The Bureau of Meteorology (BOM) has released its severe weather season outlook with a warning to not be "complacent" about the risks during the most hectic meteorological months of the year.
The severe weather season officially lasts from October until March.
In short - it's set to be sweltering and lacking in rain.
The outlook comes as one of Australia's biggest insurers revealed 2018 was the most "intense storm season" in years with hail damage double the long term average.
Residents of Berowra Heights in Sydney's north made the most claims last year for storm damage, according to NRMA Insurance.

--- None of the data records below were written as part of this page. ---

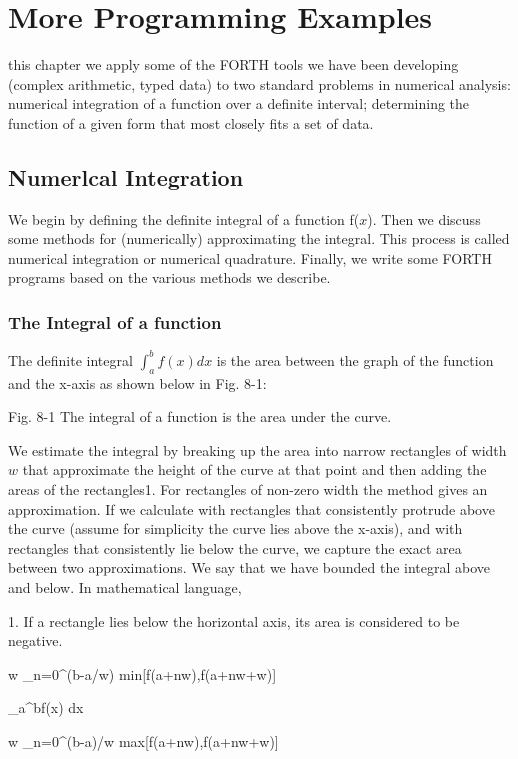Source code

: \chapter{More Programming Examples}
\startcontents[chapters]

 this chapter we apply some of the FORTH tools we have been developing (complex arithmetic, typed data) to two standard problems in numerical analysis: numerical integration of a function over a deﬁnite interval; determining the function of a given form that most closely fits a set of data.

\section{Numerlcal Integration}
We begin by defining the definite integral of a function f($x$). Then we discuss some methods for (numerically) approximating the integral. This process is called numerical integration or numerical quadrature. Finally, we write some FORTH programs based on the various methods we describe.

\subsection{The Integral of a function}
The deﬁnite integral $\int_{a}^{b}f(x) dx$ is the area between the graph of the function and the x-axis as shown below in Fig. 8-1:

Fig. 8-1 The integral of a function is the area under the curve.

We estimate the integral by breaking up the area into narrow
rectangles of width $w$ that approximate the height of the curve at that point and then adding the areas of the rectangles1. For rectangles of non-zero width the method gives an approximation. If we calculate with rectangles that consistently protrude above the curve (assume for simplicity the curve lies above the x-axis), and with rectangles that consistently lie below the curve, we capture the exact area between two approximations. We say that we have bounded the integral above and below. In mathematical language,

1. If a rectangle lies below the horizontal axis, its area is considered to be negative.

w \sum_{n=0}^{(b-a/w)} min[f(a+nw),f(a+nw+w)]

\lt \int_{a}^{b}f(x) dx

\lt w \sum_{n=0}^{(b-a)/w} max[f(a+nw),f(a+nw+w)]

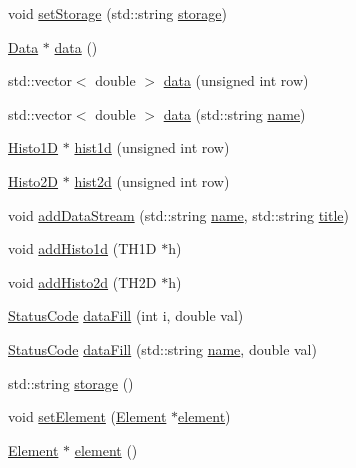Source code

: \begin{DoxyCompactItemize}
void \hyperlink{classProcessus_ad57a29b33f9021eda9f6929136f1784f}{set\+Storage} (std\+::string \hyperlink{classProcessus_a33fa1a0b54a636e5cdd680669fd9ea51}{storage})
\item 
\hyperlink{classData}{Data} $\ast$ \hyperlink{classProcessus_a16e45f329fbce935aeef0ff3cb508228}{data} ()
\item 
std\+::vector$<$ double $>$ \hyperlink{classProcessus_aa7c57483cf4b9ab0b2d0ae2de8316402}{data} (unsigned int row)
\item 
std\+::vector$<$ double $>$ \hyperlink{classProcessus_abf4d91fb36707e1d50178bab12d21ae9}{data} (std\+::string \hyperlink{classObject_a300f4c05dd468c7bb8b3c968868443c1}{name})
\item 
\hyperlink{classHisto1D}{Histo1D} $\ast$ \hyperlink{classProcessus_a409227db936baff03c0462c1bcfe8069}{hist1d} (unsigned int row)
\item 
\hyperlink{classHisto2D}{Histo2D} $\ast$ \hyperlink{classProcessus_a73b5118cb5f2b5eaad33286183b86cfc}{hist2d} (unsigned int row)
\item 
void \hyperlink{classProcessus_a308c8f193802f1d1ab49d4447d0cb281}{add\+Data\+Stream} (std\+::string \hyperlink{classObject_a300f4c05dd468c7bb8b3c968868443c1}{name}, std\+::string \hyperlink{classObject_a73a0f1a41828fdd8303dd662446fb6c3}{title})
\item 
void \hyperlink{classProcessus_ad46e0d4dfdfdcbce001ee6be1746dfa4}{add\+Histo1d} (T\+H1D $\ast$h)
\item 
void \hyperlink{classProcessus_ac1ed1aed5edaeabdf18aa56775440471}{add\+Histo2d} (T\+H2D $\ast$h)
\item 
\hyperlink{classStatusCode}{Status\+Code} \hyperlink{classProcessus_a0d093b48f3218a088ba030e24372f18c}{data\+Fill} (int i, double val)
\item 
\hyperlink{classStatusCode}{Status\+Code} \hyperlink{classProcessus_aa31ab71711f7af6a729441ff573f69c9}{data\+Fill} (std\+::string \hyperlink{classObject_a300f4c05dd468c7bb8b3c968868443c1}{name}, double val)
\item 
std\+::string \hyperlink{classProcessus_a33fa1a0b54a636e5cdd680669fd9ea51}{storage} ()
\item 
void \hyperlink{classProcessus_a8ddef94227d83d9dae2cd49aebc33353}{set\+Element} (\hyperlink{classElement}{Element} $\ast$\hyperlink{classProcessus_a6fe155527431a7190b7d44d600b9608d}{element})
\item 
\hyperlink{classElement}{Element} $\ast$ \hyperlink{classProcessus_a6fe155527431a7190b7d44d600b9608d}{element} ()

\end{DoxyCompactItemize}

Australia's two main climate drivers are El Nino/La Nina in the Pacific Ocean and the Indian Ocean Dipole (IOD) to the west. The former is in neutral while the IOD is in a positive phase.
"The Bureau outlook shows we're likely to see warmer and drier than average conditions for the coming months," the Bureau's head of long-range forecasts, Dr Andrew Watkins said.
"This is due largely to a record strong positive IOD, that leads to drier air than usual over northwest Australia that supplies much of Australia's rainfall."
WELL OF HEAT
Drier conditions and moisture starved soils all lend a hand in heating up the continent. As summer approaches, air is likely to cook up in a mass in the Red Centre even more than usual. That will then be dispersed by winds to the coastal areas of southern and eastern Australia leading to heatwaves.
A likely late start to the northern wet season meant more heatwaves are essentially inevitable.
They might be less dramatic than, say, cyclones but heatwaves are the deadliest type of severe weather. Hot days followed by hot nights impede the body's ability to recover.
For most people this can lead to a sleep interrupted, uncomfortable night. But for around 15 per cent of people it can lead to feeling unwell and even heat stress.
The risk of bushfires is also likely to go up given how dry many parts of southern and eastern Australia are at the moment.
Deadly bushfires have already rocked parts of southern Queensland and northern New South Wales with the BOM warning the east coast and south west Western Australia are particularly at risk.
Flooding is likely to be less of a concern and there is just an average change of severe thunderstorms that can lead to floods. However, thunderstorms and slow moving rain events can still cause tremendous damage.
Record rain in February in northern Queensland killed thousands of cows and created a temporary river 60km wide as the Flinders River swelled as water made its way to the Gulf of Carpentaria.
"Severe thunderstorms and significant rainfall events can happen at any time," said Dr Watkins.
"Not being complacent and taking the time to know your weather and know your risk is one of the best ways to stay safe during the coming severe weather season."
There's a 65 per cent chance of fewer tropical cyclones during this summer, the BOM said. It's usual for 11 cyclones to form in the waters around Australia and four of those generally cross the coast.
But there's never been a cyclone season without at least one making landfall.
"This means that despite a reduced risk this season, all communities in Northern Australia must be ready," he said.
"Even if cyclones stay well out to sea, they can still pose a significant risk to property and lives through strong winds, intense rain and flooding, and storm surges."
Insurer NRMA said 61 per cent of all home claims in 2018/19 were due to damage caused by storms, the highest since 2014.
Sydney's Hills District and the city's northern and western suburbs had the most claims with the Central Coast near the top of the list.
Berowra Heights, Castle Hill, Chipping Norton, and West Pennant Hills in Sydney and Wamberal on the Central Coast were the suburbs with the most storm-related claims last year.
The NRMA said dangerous storms were the most common natural hazard in Australia and caused more damage and destruction than cyclones, floods and bushfires.